Questier, Mathurin, dit Fort-Lys [1649 [?]], SVITTE DV IOVRNAL POETIQVE DE LA GVERRE PARISIENNE. Dedié aux Conseruateurs du Roy, des Loix, & de la Patrie. Par M. Q. dit FORT LYS. DOVZIESME SEPMAINE. , françaisRéférence RIM : M0_1763. Cote locale : C_4_38_12.
SVITTE DV IOVRNAL POETIQVE DE LA GVERRE PARISIENNE. Dedié aux Conseruateurs du Roy, des Loix, & de la Patrie. Par M. Q. dit FORT LYS. DOVZIESME SEPMAINE.
SI nous voulons bannir le cliquetis des armes, Pour embrasser la Paix ne soyons plus Gensd’armes. Si pour gouster vn fruict, qui seul nous peut nourrir ; Ne parlons que de viure & non pas de mourir. Si nous auons souffert au sujet de la guerre, Taschons de conseruer les douceurs de la terre. Terre, Grand Dieu, sans vous, qui ne peut rien porter, Si vostre Majesté ne la vient supporter.
On parle de la Paix, & on ne voit personne, Qui pour vn tel sujet modestement raisonne. L’vn dit, nous l’aurons pas ; l’autre soustient que cy, Et vn plus elegant ; dit tout haut ; Là voicy. Lettres de Sainct Germain m’ont esté enuoyées, Portant ; Que nos enseignes seront bien tost ployées : Braues Parisiens ; Vous ne deuez trembler ; On ne vous fera plus desormais assembler Au milieu de la nuict. La Reine vous accorde Vn pardon General ; & sa misericorde Veut que d’oresnauant vous viuiez plus joyeux ; Et qu’auec plaisir vous habitiez ces lieux ; Quoy qu’on ne sçache icy le cours de cette affaire, Si est-ce que l’on dit ; La Paix se va parfaire ? Vn chacun est d’accord ; & remis dans son bien, Les Chefs & Generaux ne souhaittent plus rien. Ils sont tous tres-contens ; mesmes leurs Majestez, Ont aboly les maux, qui se sont projettez ; Ils ont tout pardonné sans excepter personne, Cher amy, priez Dieu, pour eux & leur Couronne.

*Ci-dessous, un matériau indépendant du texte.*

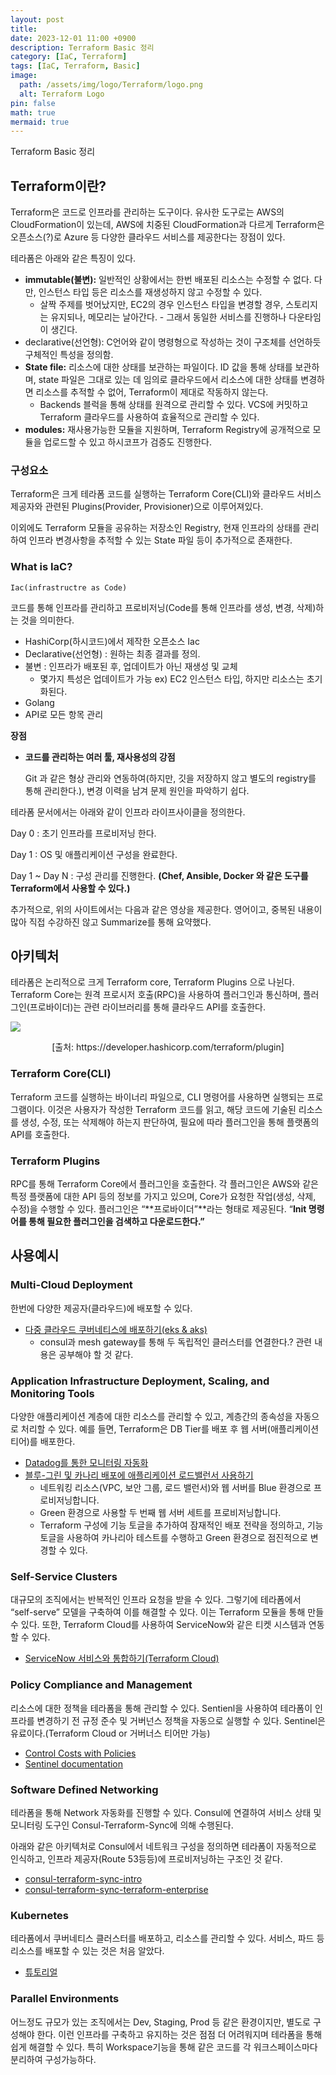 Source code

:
```yaml
---
layout: post
title: 
date: 2023-12-01 11:00 +0900
description: Terraform Basic 정리
category: [IaC, Terraform]
tags: [IaC, Terraform, Basic] 
image:
  path: /assets/img/logo/Terraform/logo.png
  alt: Terraform Logo
pin: false
math: true
mermaid: true
---
```

Terraform Basic 정리
<!--more-->


## Terraform이란?


Terraform은 코드로 인프라를 관리하는 도구이다. 유사한 도구로는 AWS의 CloudFormation이 있는데, AWS에 치중된 CloudFormation과 다르게 Terraform은 오픈소스(?)로 Azure 등 다양한 클라우드 서비스를 제공한다는 장점이 있다.


테라폼은 아래와 같은 특징이 있다.

- **immutable(불변):** 일반적인 상황에서는 한번 배포된 리소스는 수정할 수 없다. 다만, 인스턴스 타입 등은 리소스를 재생성하지 않고 수정할 수 있다.
	- 살짝 주제를 벗어났지만, EC2의 경우 인스턴스 타입을 변경할 경우, 스토리지는 유지되나, 메모리는 날아간다. - 그래서 동일한 서비스를 진행하나 다운타임이 생긴다.
- declarative(선언형): C언어와 같이 명령형으로 작성하는 것이 구조체를 선언하듯 구체적인 특성을 정의함.
- **State file:** 리소스에 대한 상태를 보관하는 파일이다. ID 값을 통해 상태를 보관하며, state 파일은 그대로 있는 데 임의로 클라우드에서 리소스에 대한 상태를 변경하면 리소스를 추적할 수 없어, Terraform이 제대로 작동하지 않는다.
	- Backends 블럭을 통해 상태를 원격으로 관리할 수 있다. VCS에 커밋하고 Terraform 클라우드를 사용하여 효율적으로 관리할 수 있다.
- **modules:** 재사용가능한 모듈을 지원하며, Terraform Registry에 공개적으로 모듈을 업로드할 수 있고 하시코프가 검증도 진행한다.

### 구성요소


Terraform은 크게 테라폼 코드를 실행하는 Terraform Core(CLI)와 클라우드 서비스 제공자와 관련된 Plugins(Provider, Provisioner)으로 이루어져있다. 


이외에도 Terraform 모듈을 공유하는 저장소인 Registry, 현재 인프라의 상태를 관리하여 인프라 변경사항을 추적할 수 있는 State 파일 등이 추가적으로 존재한다.


### What is IaC?


`Iac(infrastructre as Code)`


코드를 통해 인프라를 관리하고 프로비저닝(Code를 통해 인프라를 생성, 변경, 삭제)하는 것을 의미한다.

- HashiCorp(하시코드)에서 제작한 오픈소스 Iac
- Declarative(선언형) : 원하는 최종 결과를 정의.
- 불변 : 인프라가 배포된 후, 업데이트가 아닌 재생성 및 교체
	- 몇가지 특성은 업데이트가 가능 ex) EC2 인스턴스 타입, 하지만 리소스는 초기화된다.
- Golang
- API로 모든 항목 관리

**장점**

- **코드를 관리하는 여러 툴, 재사용성의 강점**

	Git 과 같은 형상 관리와 연동하여(하지만, 깃을 저장하지 않고 별도의 registry를 통해 관리한다.), 변경 이력을 남겨 문제 원인을 파악하기 쉽다.


테라폼 문서에서는 아래와 같이 인프라 라이프사이클을 정의한다.


Day 0 : 초기 인프라를 프로비저닝 한다.


Day 1 : OS 및 애플리케이션 구성을 완료한다.


Day 1 ~ Day N : 구성 관리를 진행한다. **(Chef, Ansible, Docker 와 같은 도구를 Terraform에서 사용할 수 있다.)**


추가적으로, 위의 사이트에서는 다음과 같은 영상을 제공한다. 영어이고, 중복된 내용이 많아 직접 수강하진 않고 Summarize를 통해 요약했다.




## 아키텍처


테라폼은 논리적으로 크게 Terraform core, Terraform Plugins 으로 나뉜다. Terraform Core는 원격 프로시저 호출(RPC)을 사용하여 플러그인과 통신하며, 플러그인(프로바이더)는 관련 라이브러리를 통해 클라우드 API를 호출한다. 

![](/assets/img/post/Terraform%20Basic/1.jpg)
<p align="center">
[출처: https://developer.hashicorp.com/terraform/plugin]
</p>

### Terraform Core(CLI)


Terraform 코드를 실행하는 바이너리 파일으로, CLI 명령어를 사용하면 실행되는 프로그램이다. 이것은 사용자가 작성한 Terraform 코드를 읽고, 해당 코드에 기술된 리소스를 생성, 수정, 또는 삭제해야 하는지 판단하여, 필요에 따라 플러그인을 통해 플랫폼의 API를 호출한다.


### Terraform Plugins


RPC를 통해 Terraform Core에서 플러그인을 호출한다. 각 플러그인은 AWS와 같은 특정 플랫폼에 대한 API 등의 정보를 가지고 있으며, Core가 요청한 작업(생성, 삭제, 수정)을 수행할 수 있다. 플러그인은 “**프로바이더”**라는 형태로 제공된다. “**Init 명령어를 통해 필요한 플러그인을 검색하고 다운로드한다.”**


## 사용예시


### **Multi-Cloud Deployment**


한번에 다양한 제공자(클라우드)에 배포할 수 있다.

- [다중 클라우드 쿠버네티스에 배포하기(eks & aks)](https://developer.hashicorp.com/terraform/tutorials/networking/multicloud-kubernetes)
	- consul과 mesh gateway를 통해 두 독립적인 클러스터를 연결한다.? 관련 내용은 공부해야 할 것 같다.

### **Application Infrastructure Deployment, Scaling, and Monitoring Tools**


다양한 애플리케이션 계층에 대한 리소스를 관리할 수 있고, 계층간의 종속성을 자동으로 처리할 수 있다. 예를 들면, Terraform은 DB Tier를 배포 후 웹 서버(애플리케이션 티어)를 배포한다.

- [Datadog를 통한 모니터링 자동화](https://developer.hashicorp.com/terraform/tutorials/applications/datadog-provider)
- [블루-그린 및 카나리 배포에 애플리케이션 로드밸런서 사용하기](https://developer.hashicorp.com/terraform/tutorials/aws/blue-green-canary-tests-deployments)
	- 네트워킹 리소스(VPC, 보안 그룹, 로드 밸런서)와 웹 서버를 Blue 환경으로 프로비저닝합니다.
	- Green 환경으로 사용할 두 번째 웹 서버 세트를 프로비저닝합니다.
	- Terraform 구성에 기능 토글을 추가하여 잠재적인 배포 전략을 정의하고, 기능 토글을 사용하여 카나리아 테스트를 수행하고 Green 환경으로 점진적으로 변경할 수 있다.

### **Self-Service Clusters**


대규모의 조직에서는 반복적인 인프라 요청을 받을 수 있다. 그렇기에 테라폼에서 “self-serve” 모델을 구축하여 이를 해결할 수 있다. 이는 Terraform 모듈을 통해 만들 수 있다. 또한, Terraform Cloud를 사용하여 ServiceNow와 같은 티켓 시스템과 연동할 수 있다. 

- [ServiceNow 서비스와 통합하기(Terraform Cloud)](https://developer.hashicorp.com/terraform/cloud-docs/integrations/service-now)

### **Policy Compliance and Management**


리소스에 대한 정책을 테라폼을 통해 관리할 수 있다. Sentienl을 사용하여 테라폼이 인프라를 변경하기 전 규정 준수 및 거버넌스 정책을 자동으로 실행할 수 있다. Sentinel은 유료이다.(Terraform Cloud or 거버너스 티어만 가능)

- [Control Costs with Policies](https://developer.hashicorp.com/terraform/tutorials/cloud-get-started/cost-estimation)
- [Sentinel documentation](https://content.hashicorp.com/api/assets?product=terraform&version=refs%2Fheads%2Fv1.1&asset=website%2Fdocs%2Fcloud%2Fsentinel%2Findex.html)

### **Software Defined Networking**


테라폼을 통해 Network 자동화를 진행할 수 있다. Consul에 연결하여 서비스 상태 및 모니터링 도구인 Consul-Terraform-Sync에 의해 수행된다. 


아래와 같은 아키텍처로 Consul에서 네트워크 구성을 정의하면 테라폼이 자동적으로 인식하고, 인프라 제공자(Route 53등등)에 프로비저닝하는 구조인 것 같다.


- [consul-terraform-sync-intro](https://developer.hashicorp.com/consul/tutorials/network-infrastructure-automation/consul-terraform-sync-intro)
- [consul-terraform-sync-terraform-enterprise](https://developer.hashicorp.com/consul/tutorials/network-infrastructure-automation/consul-terraform-sync-terraform-enterprise)

### **Kubernetes**


테라폼에서 쿠버네티스 클러스터를 배포하고, 리소스를 관리할 수 있다. 서비스, 파드 등 리소스를 배포할 수 있는 것은 처음 알았다. 

- [튜토리얼](https://developer.hashicorp.com/terraform/tutorials/kubernetes/kubernetes-provider)

### **Parallel Environments**


어느정도 규모가 있는 조직에서는 Dev, Staging, Prod 등 같은 환경이지만, 별도로 구성해야 한다. 이런 인프라를 구축하고 유지하는 것은 점점 더 어려워지며 테라폼을 통해 쉽게 해결할 수 있다. 특히 Workspace기능을 통해 같은 코드를 각 워크스페이스마다 분리하여 구성가능하다.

Tout le monde escoutoit cette homme ; Mais voicy Vn ignorant mutin, qui luy respond ainsi ; Pense tu nous charmer par tes belles paroles ? Ce que tu dis n’est pas, ce n’est rien que friuolles ; Tu crois trop de leger ; Dis moy donc, par ta foy ; Pense-tu dans Paris ; bien-tost reuoir le Roy ? Ouy, luy repartit l’autre ; & c’est mon esperance, De voir dans peu de jours la Paix dedans la France : L’on trauaille à cela, & ie suis bien certain Que bien-tost nous aurons tres-grand marché de pain ;
Ce mutin luy respond, tu es vn mal habile ; Et s’escriant, il dit, Voicy vn Mazarin, Il le faut épouffer ; Sus, ayde moy Marin ?
Marin oyant cecy, quitte la compagnie, Et laisse ce fantasque auec sa manie ; Qui lors se voyant seul commença de songer S’il frapperoit celuy qu’il disoit mensonger. Voicy ce qui fut fait ; La colere l’emporte, Il se jette sur luy d’vne assez belle sorte. L’autre ne manque point ; d’entrer dans le combat ; Et d’vn tour fort subtil deschire le rabat De son fier ennemy. Ils auoient des espées, Qui furent pour ce fait aussi-tost occupées, Ils se pointent tous deux, & d’eux on voit le sang Empourprer leurs habits. Tu ne tiens pas ton rang, Dit alors l’Aggresseur. Pare ce coup de grace ; Et toy prend cestuy-cy, pour seul de ta disgrace ? Ils se blessent tous deux encore par deux fois ; Et puis des regardans on entendit les voix, Qui crioient, c’est assez, tout beau, tout beau, tout beau, Il ne faut pas chercher pour si peu le tombeau. Puis on les separa, finissant leur querelle, Et chacun s’en alla reposer sa ceruelle, Faisant penser les trous qu’ils s’estoient faits expres, Sans remporter chez eux qu’vn remords puis apres.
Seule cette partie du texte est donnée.